(Beginning of Task material)

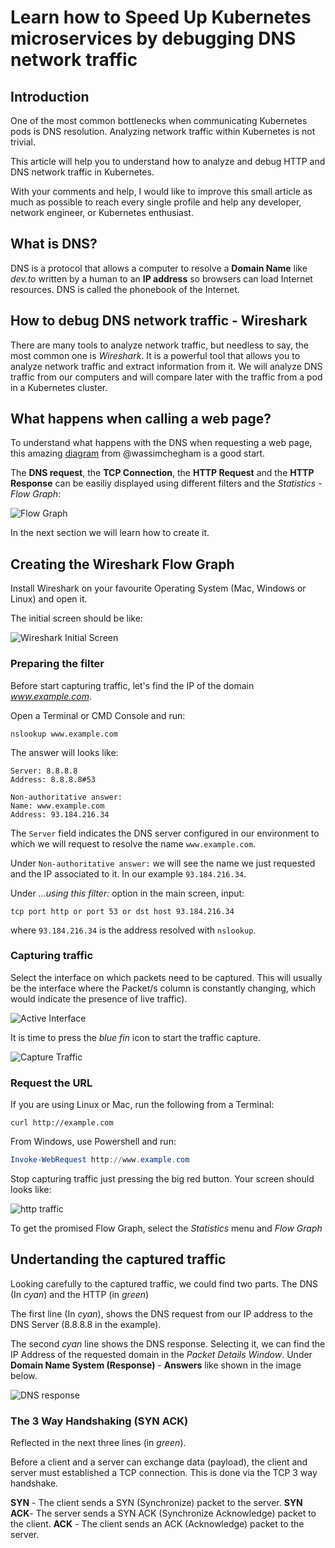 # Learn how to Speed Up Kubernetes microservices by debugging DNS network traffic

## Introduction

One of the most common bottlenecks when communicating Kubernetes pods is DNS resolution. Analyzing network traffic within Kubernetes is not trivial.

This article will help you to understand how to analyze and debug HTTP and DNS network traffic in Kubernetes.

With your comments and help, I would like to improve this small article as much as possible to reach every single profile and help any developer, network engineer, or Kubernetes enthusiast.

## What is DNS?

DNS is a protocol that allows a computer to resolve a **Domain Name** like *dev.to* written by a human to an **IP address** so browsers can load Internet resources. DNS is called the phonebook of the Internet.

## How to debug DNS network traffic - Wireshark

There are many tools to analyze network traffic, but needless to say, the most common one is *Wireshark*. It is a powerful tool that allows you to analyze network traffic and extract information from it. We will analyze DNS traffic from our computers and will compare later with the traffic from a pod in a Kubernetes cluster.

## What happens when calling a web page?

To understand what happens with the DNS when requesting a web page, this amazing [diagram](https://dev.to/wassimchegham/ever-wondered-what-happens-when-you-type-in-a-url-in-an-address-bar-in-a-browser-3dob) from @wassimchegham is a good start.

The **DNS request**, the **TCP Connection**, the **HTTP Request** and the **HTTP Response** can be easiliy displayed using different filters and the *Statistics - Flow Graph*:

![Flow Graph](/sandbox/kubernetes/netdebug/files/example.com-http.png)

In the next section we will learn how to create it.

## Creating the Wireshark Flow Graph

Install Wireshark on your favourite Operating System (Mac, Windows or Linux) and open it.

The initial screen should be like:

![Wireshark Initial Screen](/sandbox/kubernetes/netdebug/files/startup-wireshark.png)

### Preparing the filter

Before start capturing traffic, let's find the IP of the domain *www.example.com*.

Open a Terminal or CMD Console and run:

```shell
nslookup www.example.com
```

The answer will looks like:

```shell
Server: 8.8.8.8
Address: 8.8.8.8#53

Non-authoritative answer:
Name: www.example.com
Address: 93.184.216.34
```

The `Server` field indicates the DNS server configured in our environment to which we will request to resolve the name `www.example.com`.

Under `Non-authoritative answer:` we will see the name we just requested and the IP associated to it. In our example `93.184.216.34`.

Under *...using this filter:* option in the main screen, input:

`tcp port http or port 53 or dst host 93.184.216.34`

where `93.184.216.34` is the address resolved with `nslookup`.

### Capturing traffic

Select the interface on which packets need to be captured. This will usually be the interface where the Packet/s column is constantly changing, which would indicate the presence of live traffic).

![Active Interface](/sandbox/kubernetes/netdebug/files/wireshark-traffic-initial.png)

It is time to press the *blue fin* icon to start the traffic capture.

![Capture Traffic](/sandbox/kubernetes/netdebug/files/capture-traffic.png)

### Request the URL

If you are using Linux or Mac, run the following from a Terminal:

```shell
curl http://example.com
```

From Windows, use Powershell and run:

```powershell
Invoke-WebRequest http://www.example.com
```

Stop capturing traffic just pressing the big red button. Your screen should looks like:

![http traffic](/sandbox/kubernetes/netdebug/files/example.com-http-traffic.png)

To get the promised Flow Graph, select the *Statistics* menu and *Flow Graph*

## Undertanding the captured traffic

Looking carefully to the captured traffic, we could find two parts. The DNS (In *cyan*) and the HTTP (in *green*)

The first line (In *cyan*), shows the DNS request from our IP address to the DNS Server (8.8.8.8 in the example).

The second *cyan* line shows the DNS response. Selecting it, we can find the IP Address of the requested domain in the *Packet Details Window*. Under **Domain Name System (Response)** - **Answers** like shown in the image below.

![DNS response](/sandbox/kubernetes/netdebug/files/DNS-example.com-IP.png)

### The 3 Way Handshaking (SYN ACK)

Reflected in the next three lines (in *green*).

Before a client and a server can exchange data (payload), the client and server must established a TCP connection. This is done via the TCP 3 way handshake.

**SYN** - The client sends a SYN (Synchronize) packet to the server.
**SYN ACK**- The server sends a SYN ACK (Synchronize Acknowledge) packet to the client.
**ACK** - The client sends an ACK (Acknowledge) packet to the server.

(End of Task material)

#### Problem
Look through the material above and pick out each line holding the word "next".

#### Solved exercise
In the next section we will learn how to create it.
Reflected in the next three lines (in *green*).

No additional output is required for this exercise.